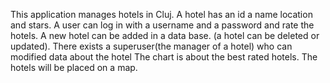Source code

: This application manages hotels in Cluj. 
A hotel has an id a name location and stars. 
A user can log in with a username and a password and rate the hotels. 
A new hotel can be added in a data base. (a hotel can be deleted or updated).
There exists a superuser(the manager of a hotel) who can modified data about the hotel
The chart is about the best rated hotels.
The hotels will be placed on a map.
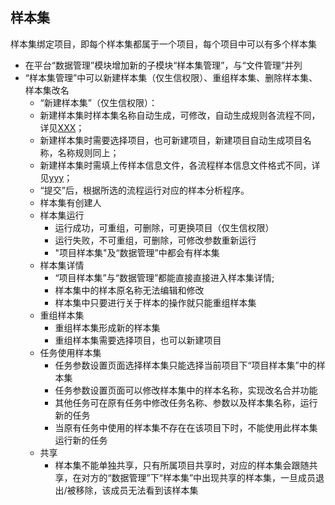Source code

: ## 样本集
  样本集绑定项目，即每个样本集都属于一个项目，每个项目中可以有多个样本集
  * 在平台“数据管理”模块增加新的子模块“样本集管理”，与“文件管理”并列
  * “样本集管理”中可以新建样本集（仅生信权限）、重组样本集、删除样本集、样本集改名
    + “新建样本集”（仅生信权限）：
     + 新建样本集时样本集名称自动生成，可修改，自动生成规则各流程不同，详见[XXX]()；
     + 新建样本集时需要选择项目，也可新建项目，新建项目自动生成项目名称，名称规则同上；
     + 新建样本集时需填上传样本信息文件，各流程样本信息文件格式不同，详见[yyy]()；
     + “提交”后，根据所选的流程运行对应的样本分析程序。
     + 样本集有创建人
    + 样本集运行
      + 运行成功，可重组，可删除，可更换项目（仅生信权限）
      + 运行失败，不可重组，可删除，可修改参数重新运行
      + "项目样本集"及“数据管理”中都会有样本集
    + 样本集详情
      + “项目样本集”与“数据管理”都能直接直接进入样本集详情;
      + 样本集中的样本原名称无法编辑和修改
      + 样本集中只要进行关于样本的操作就只能重组样本集
    + 重组样本集
      + 重组样本集形成新的样本集
      + 重组样本集需要选择项目，也可以新建项目
    + 任务使用样本集
      + 任务参数设置页面选择样本集只能选择当前项目下“项目样本集”中的样本集
      + 任务参数设置页面可以修改样本集中的样本名称，实现改名合并功能
      + 其他任务可在原有任务中修改任务名称、参数以及样本集名称，运行新的任务
      + 当原有任务中使用的样本集不存在在该项目下时，不能使用此样本集运行新的任务
    + 共享
      + 样本集不能单独共享，只有所属项目共享时，对应的样本集会跟随共享，在对方的“数据管理”下“样本集”中出现共享的样本集，一旦成员退出/被移除，该成员无法看到该样本集
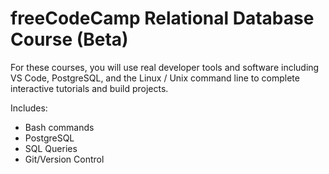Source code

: # freeCodeCamp Relational Database Course (Beta)


For these courses, you will use real developer tools and software including VS Code, PostgreSQL, and the Linux / Unix command line to complete interactive tutorials and build projects.

Includes:

* Bash commands
* PostgreSQL
* SQL Queries
* Git/Version Control

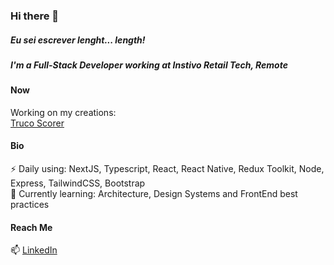 ### Hi there 👋

<h5>Eu sei escrever lenght... length! </h5>

<h5>I'm a Full-Stack Developer working at Instivo Retail Tech, Remote</h5>

<h4>Now</h4>

Working on my creations:<br>
<a href="https://marcadordetruco.com.br">Truco Scorer</a> <br>


<h4>Bio</h4>

⚡ Daily using: NextJS, Typescript, React, React Native, Redux Toolkit, Node, Express, TailwindCSS, Bootstrap <br>
🌱 Currently learning: Architecture, Design Systems and FrontEnd best practices <br>

<h4>Reach Me</h4>
📫 <a href="https://www.linkedin.com/in/sidney-carlini/">LinkedIn</a>
<!--
**Sidneycarlinijr/Sidneycarlinijr** is a ✨ _special_ ✨ repository because its `README.md` (this file) appears on your GitHub profile.

Here are some ideas to get you started:


- 👯 I’m looking to collaborate on ...
- 🤔 I’m looking for help with ...
- 💬 Ask me about ...
- 📫 How to reach me: ...
- 😄 Pronouns: ...
- ⚡ Fun fact: ...
-->
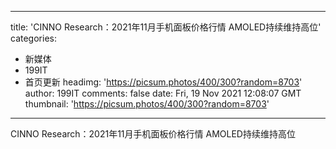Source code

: 
---
title: 'CINNO Research：2021年11月手机面板价格行情 AMOLED持续维持高位'
categories: 
 - 新媒体
 - 199IT
 - 首页更新
headimg: 'https://picsum.photos/400/300?random=8703'
author: 199IT
comments: false
date: Fri, 19 Nov 2021 12:08:07 GMT
thumbnail: 'https://picsum.photos/400/300?random=8703'
---

<div>   
CINNO Research：2021年11月手机面板价格行情 AMOLED持续维持高位  
</div>
            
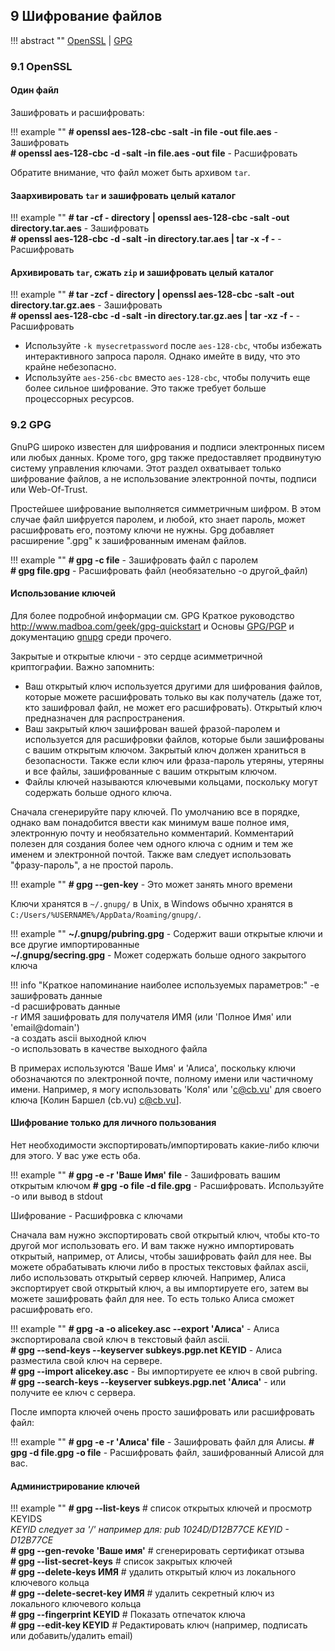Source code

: ## 9 Шифрование файлов

!!! abstract ""
    [OpenSSL](#91-openssl) | [GPG](#92-gpg)

### 9.1 OpenSSL

#### Один файл

Зашифровать и расшифровать:

!!! example ""
    **# openssl aes-128-cbc -salt -in file -out file.aes**    - Зашифровать  
    **# openssl aes-128-cbc -d -salt -in file.aes -out file** - Расшифровать  

Обратите внимание, что файл может быть архивом `tar`.

#### Заархивировать `tar` и зашифровать целый каталог

!!! example ""
    **# tar -cf - directory | openssl aes-128-cbc -salt -out directory.tar.aes** - Зашифровать  
    **# openssl aes-128-cbc -d -salt -in directory.tar.aes | tar -x -f -**       - Расшифровать  

#### Архивировать `tar`, сжать `zip` и зашифровать целый каталог

!!! example ""
    **# tar -zcf - directory | openssl aes-128-cbc -salt -out directory.tar.gz.aes** - Зашифровать  
    **# openssl aes-128-cbc -d -salt -in directory.tar.gz.aes | tar -xz -f -**       - Расшифровать  

* Используйте `-k mysecretpassword` после `aes-128-cbc`, чтобы избежать интерактивного запроса пароля. Однако имейте в виду, что это крайне небезопасно.
* Используйте `aes-256-cbc` вместо `aes-128-cbc`, чтобы получить еще более сильное шифрование. Это также требует больше процессорных ресурсов.

### 9.2 GPG

GnuPG широко известен для шифрования и подписи электронных писем или любых данных. Кроме того, gpg также предоставляет продвинутую систему управления ключами. Этот раздел охватывает только шифрование файлов, а не использование электронной почты, подписи или Web-Of-Trust.

Простейшее шифрование выполняется симметричным шифром. В этом случае файл шифруется паролем, и любой, кто знает пароль, может расшифровать его, поэтому ключи не нужны. Gpg добавляет расширение ".gpg" к зашифрованным именам файлов.

!!! example ""
    **# gpg -c file**  - Зашифровать файл с паролем  
    **# gpg file.gpg** - Расшифровать файл (необязательно -o другой_файл)  

#### Использование ключей

Для более подробной информации см. GPG Краткое руководство http://www.madboa.com/geek/gpg-quickstart и Основы [GPG/PGP](http://aplawrence.com/Basics/gpg.html) и документацию [gnupg](http://gnupg.org/documentation) среди прочего.

Закрытые и открытые ключи - это сердце асимметричной криптографии. Важно запомнить:

* Ваш открытый ключ используется другими для шифрования файлов, которые можете расшифровать только вы как получатель (даже тот, кто зашифровал файл, не может его расшифровать). Открытый ключ предназначен для распространения.
* Ваш закрытый ключ зашифрован вашей фразой-паролем и используется для расшифровки файлов, которые были зашифрованы с вашим открытым ключом. Закрытый ключ должен храниться в безопасности. Также если ключ или фраза-пароль утеряны, утеряны и все файлы, зашифрованные с вашим открытым ключом.
* Файлы ключей называются ключевыми кольцами, поскольку могут содержать больше одного ключа.

Сначала сгенерируйте пару ключей. По умолчанию все в порядке, однако вам понадобится ввести как минимум ваше полное имя, электронную почту и необязательно комментарий. Комментарий полезен для создания более чем одного ключа с одним и тем же именем и электронной почтой. Также вам следует использовать "фразу-пароль", а не простой пароль.

!!! example ""
    **# gpg --gen-key** - Это может занять много времени  

Ключи хранятся в `~/.gnupg/` в Unix, в Windows обычно хранятся в `C:/Users/%USERNAME%/AppData/Roaming/gnupg/`.

!!! example ""
    **~/.gnupg/pubring.gpg** - Содержит ваши открытые ключи и все другие импортированные  
    **~/.gnupg/secring.gpg** - Может содержать больше одного закрытого ключа  

!!! info "Краткое напоминание наиболее используемых параметров:"
    -e зашифровать данные  
    -d расшифровать данные  
    -r ИМЯ зашифровать для получателя ИМЯ (или 'Полное Имя' или 'email@domain')  
    -a создать ascii выходной ключ  
    -o использовать в качестве выходного файла  

В примерах используются 'Ваше Имя' и 'Алиса', поскольку ключи обозначаются по электронной почте, полному имени или частичному имени. Например, я могу использовать 'Коля' или 'c@cb.vu' для своего ключа [Колин Баршел (cb.vu) <c@cb.vu>].

#### Шифрование только для личного пользования

Нет необходимости экспортировать/импортировать какие-либо ключи для этого. У вас уже есть оба.

!!! example ""
    **# gpg -e -r 'Ваше Имя' file** - Зашифровать вашим открытым ключом
    **# gpg -o file -d file.gpg**   - Расшифровать. Используйте -o или вывод в stdout

Шифрование - Расшифровка с ключами

Сначала вам нужно экспортировать свой открытый ключ, чтобы кто-то другой мог использовать его. И вам также нужно импортировать открытый, например, от Алисы, чтобы зашифровать файл для нее.
Вы можете обрабатывать ключи либо в простых текстовых файлах ascii, либо использовать открытый сервер ключей.
Например, Алиса экспортирует свой открытый ключ, а вы импортируете его, затем вы можете зашифровать файл для нее. То есть только Алиса сможет расшифровать его.

!!! example ""
    **# gpg -a -o alicekey.asc --export 'Алиса'**               - Алиса экспортировала свой ключ в текстовый файл ascii.  
    **# gpg --send-keys --keyserver subkeys.pgp.net KEYID**     - Алиса разместила свой ключ на сервере.  
    **# gpg --import alicekey.asc**                             - Вы импортируете ее ключ в свой pubring.  
    **# gpg --search-keys --keyserver subkeys.pgp.net 'Алиса'** - или получите ее ключ с сервера.  

После импорта ключей очень просто зашифровать или расшифровать файл:

!!! example ""
    **# gpg -e -r 'Алиса' file**  - Зашифровать файл для Алисы.
    **# gpg -d file.gpg -o file** - Расшифровать файл, зашифрованный Алисой для вас.

#### Администрирование ключей

!!! example ""
    **# gpg --list-keys**                 # список открытых ключей и просмотр KEYIDS  
    *KEYID следует за '/' например для: pub 1024D/D12B77CE KEYID - D12B77CE*  
    **# gpg --gen-revoke 'Ваше имя'**     # сгенерировать сертификат отзыва  
    **# gpg --list-secret-keys**          # список закрытых ключей  
    **# gpg --delete-keys ИМЯ**           # удалить открытый ключ из локального ключевого кольца  
    **# gpg --delete-secret-key ИМЯ**     # удалить секретный ключ из локального ключевого кольца  
    **# gpg --fingerprint KEYID**         # Показать отпечаток ключа  
    **# gpg --edit-key KEYID**            # Редактировать ключ (например, подписать или добавить/удалить email)  
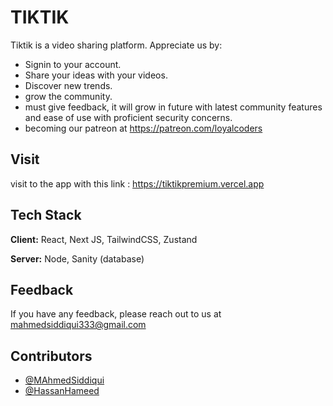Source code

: 
# TIKTIK

Tiktik is a video sharing platform. Appreciate us by:
- Signin to your account.
- Share your ideas with your videos.
- Discover new trends.
- grow the community.
- must give feedback, it will grow in future with latest community features and ease of use with proficient security concerns. 
- becoming our patreon at https://patreon.com/loyalcoders






## Visit

visit to the app with this link : https://tiktikpremium.vercel.app




## Tech Stack

**Client:** React, Next JS, TailwindCSS, Zustand 

**Server:** Node, Sanity (database)


## Feedback

If you have any feedback, please reach out to us at mahmedsiddiqui333@gmail.com


## Contributors

- [@MAhmedSiddiqui](https://www.github.com/octokatherine)
- [@HassanHameed](https://www.github.com/octokatherine)

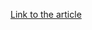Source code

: [Link to the article](https://www.cyfirma.com/research/vidar-stealer-an-in-depth-analysis-of-an-information-stealing-malware/)
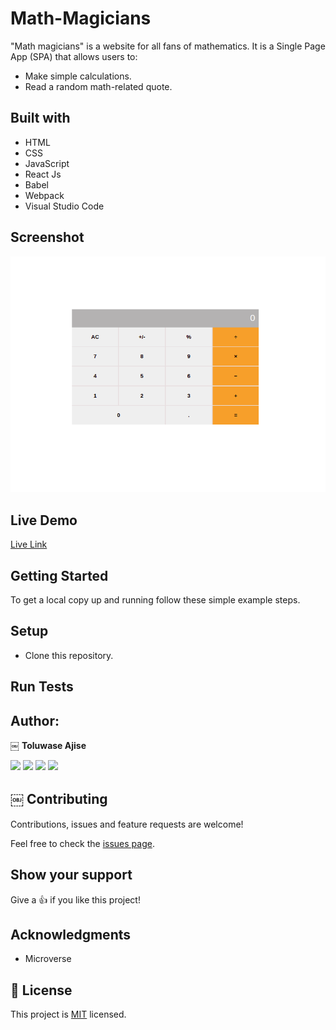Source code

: # Math-Magicians

"Math magicians" is a website for all fans of mathematics. It is a Single Page App (SPA) that allows users to:
- Make simple calculations.
- Read a random math-related quote.

## Built with

- HTML
- CSS
- JavaScript
- React Js
- Babel
- Webpack
- Visual Studio Code

## Screenshot
![Screenshot](img/ui.png)

## Live Demo

[Live Link]()


## Getting Started

To get a local copy up and running follow these simple example steps.

## Setup

- Clone this repository. 

## Run Tests

## Author:

￼ **Toluwase Ajise**

[<code><img height="26" src="https://upload.wikimedia.org/wikipedia/commons/9/91/Octicons-mark-github.svg"></code>](https://github.com/whoistolu)
[<code><img height="26" src="https://upload.wikimedia.org/wikipedia/sco/thumb/9/9f/Twitter_bird_logo_2012.svg/1200px-Twitter_bird_logo_2012.svg.png"></code>](https://twitter.com/Littletolu)
[<code><img height="26" src="https://upload.wikimedia.org/wikipedia/commons/thumb/c/c9/Linkedin.svg/1200px-Linkedin.svg.png"></code>](https://www.linkedin.com/in/toluwase-ajise-9b40411b2/)
<a href="digittolu25@gmail.com?subject=Hello Tolu!"><img height="26" src="https://cdn.worldvectorlogo.com/logos/official-gmail-icon-2020-.svg"></a>

## ￼ Contributing

Contributions, issues and feature requests are welcome!

Feel free to check the [issues page]().

## Show your support

Give a 👍 if you like this project!

## Acknowledgments

- Microverse

## 📝 License

This project is [MIT](./LICENSE.md) licensed.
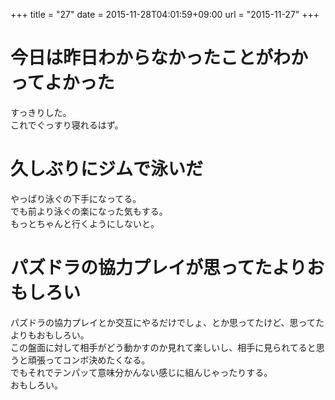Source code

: +++
title = "27"
date = 2015-11-28T04:01:59+09:00
url = "2015-11-27"
+++

今日は昨日わからなかったことがわかってよかった
===
すっきりした。  
これでぐっすり寝れるはず。

久しぶりにジムで泳いだ
===
やっぱり泳ぐの下手になってる。  
でも前より泳ぐの楽になった気もする。  
もっとちゃんと行くようにしないと。

パズドラの協力プレイが思ってたよりおもしろい
===
パズドラの協力プレイとか交互にやるだけでしょ、とか思ってたけど、思ってたよりもおもしろい。  
この盤面に対して相手がどう動かすのか見れて楽しいし、相手に見られてると思うと頑張ってコンボ決めたくなる。  
でもそれでテンパッて意味分かんない感じに組んじゃったりする。  
おもしろい。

:::

## [Exercise directions]
From the material above, please return each line containing "ключом".

## [Answer for this exercise]
* Ваш закрытый ключ зашифрован вашей фразой-паролем и используется для расшифровки файлов, которые были зашифрованы с вашим открытым ключом. Закрытый ключ должен храниться в безопасности. Также если ключ или фраза-пароль утеряны, утеряны и все файлы, зашифрованные с вашим открытым ключом.
    **# gpg -e -r 'Ваше Имя' file** - Зашифровать вашим открытым ключом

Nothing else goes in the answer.